- What to produce:
Read the records below and report each line in which "this" occurs.

Stored data entries
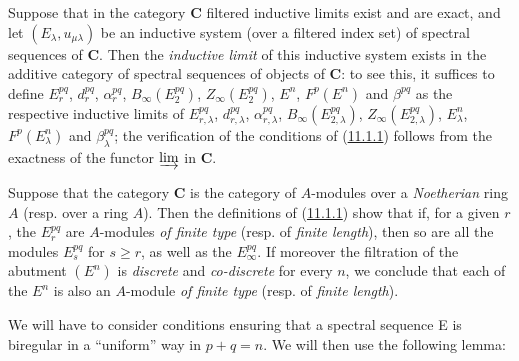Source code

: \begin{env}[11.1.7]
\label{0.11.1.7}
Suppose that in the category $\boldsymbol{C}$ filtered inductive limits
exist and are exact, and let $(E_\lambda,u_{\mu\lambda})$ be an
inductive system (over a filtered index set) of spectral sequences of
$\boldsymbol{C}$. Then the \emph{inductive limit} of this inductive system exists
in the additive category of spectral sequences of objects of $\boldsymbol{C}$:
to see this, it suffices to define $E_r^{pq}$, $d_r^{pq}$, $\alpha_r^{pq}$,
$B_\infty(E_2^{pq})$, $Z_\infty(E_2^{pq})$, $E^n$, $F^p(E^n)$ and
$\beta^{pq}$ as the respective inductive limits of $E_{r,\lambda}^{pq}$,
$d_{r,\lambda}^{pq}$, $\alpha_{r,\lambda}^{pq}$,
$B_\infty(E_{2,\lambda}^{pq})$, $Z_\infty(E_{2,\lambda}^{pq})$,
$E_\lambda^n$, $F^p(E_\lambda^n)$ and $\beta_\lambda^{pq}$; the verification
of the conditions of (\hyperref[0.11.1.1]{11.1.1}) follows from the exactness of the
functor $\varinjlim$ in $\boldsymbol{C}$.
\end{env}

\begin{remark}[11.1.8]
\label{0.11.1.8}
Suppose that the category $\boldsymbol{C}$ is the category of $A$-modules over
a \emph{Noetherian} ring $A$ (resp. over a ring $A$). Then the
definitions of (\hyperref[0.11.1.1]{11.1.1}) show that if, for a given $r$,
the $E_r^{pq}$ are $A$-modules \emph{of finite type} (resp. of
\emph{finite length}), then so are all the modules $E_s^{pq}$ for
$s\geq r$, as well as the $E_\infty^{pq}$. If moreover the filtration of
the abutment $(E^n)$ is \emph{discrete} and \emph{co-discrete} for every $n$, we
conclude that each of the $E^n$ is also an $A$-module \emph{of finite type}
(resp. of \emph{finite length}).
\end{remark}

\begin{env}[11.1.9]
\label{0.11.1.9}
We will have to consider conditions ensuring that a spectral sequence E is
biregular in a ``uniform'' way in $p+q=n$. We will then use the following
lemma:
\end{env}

==

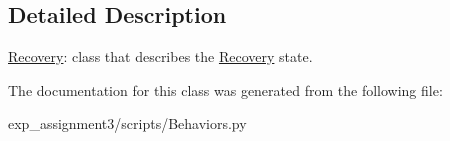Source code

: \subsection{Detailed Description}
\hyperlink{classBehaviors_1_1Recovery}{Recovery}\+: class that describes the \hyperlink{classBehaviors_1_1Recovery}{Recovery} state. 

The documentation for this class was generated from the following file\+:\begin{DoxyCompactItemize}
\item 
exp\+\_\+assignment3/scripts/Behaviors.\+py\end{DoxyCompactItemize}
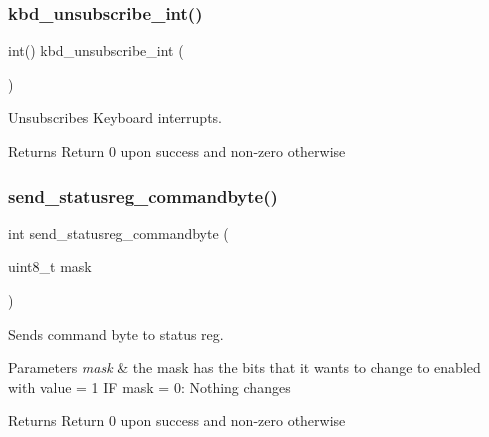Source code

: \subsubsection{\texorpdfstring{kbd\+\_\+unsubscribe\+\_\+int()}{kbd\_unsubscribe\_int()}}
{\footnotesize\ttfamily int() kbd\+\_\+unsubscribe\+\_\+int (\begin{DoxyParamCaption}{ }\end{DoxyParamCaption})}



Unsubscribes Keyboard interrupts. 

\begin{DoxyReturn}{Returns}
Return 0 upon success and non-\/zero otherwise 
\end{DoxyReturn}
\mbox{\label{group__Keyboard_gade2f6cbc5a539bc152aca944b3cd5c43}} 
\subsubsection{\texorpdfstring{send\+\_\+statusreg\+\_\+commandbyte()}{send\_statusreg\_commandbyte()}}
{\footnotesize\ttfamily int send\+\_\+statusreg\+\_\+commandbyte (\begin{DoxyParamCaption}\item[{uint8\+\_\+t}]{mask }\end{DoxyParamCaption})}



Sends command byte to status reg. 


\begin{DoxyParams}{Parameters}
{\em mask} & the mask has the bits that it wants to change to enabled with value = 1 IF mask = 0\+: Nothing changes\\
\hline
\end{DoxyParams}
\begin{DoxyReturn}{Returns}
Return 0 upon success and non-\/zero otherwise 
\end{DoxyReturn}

- Answer space:
$\boldsymbol{C}$. Then the \emph{inductive limit} of this inductive system exists
to see this, it suffices to define $E_r^{pq}$, $d_r^{pq}$, $\alpha_r^{pq}$,
The documentation for this class was generated from the following file\+:\begin{DoxyCompactItemize}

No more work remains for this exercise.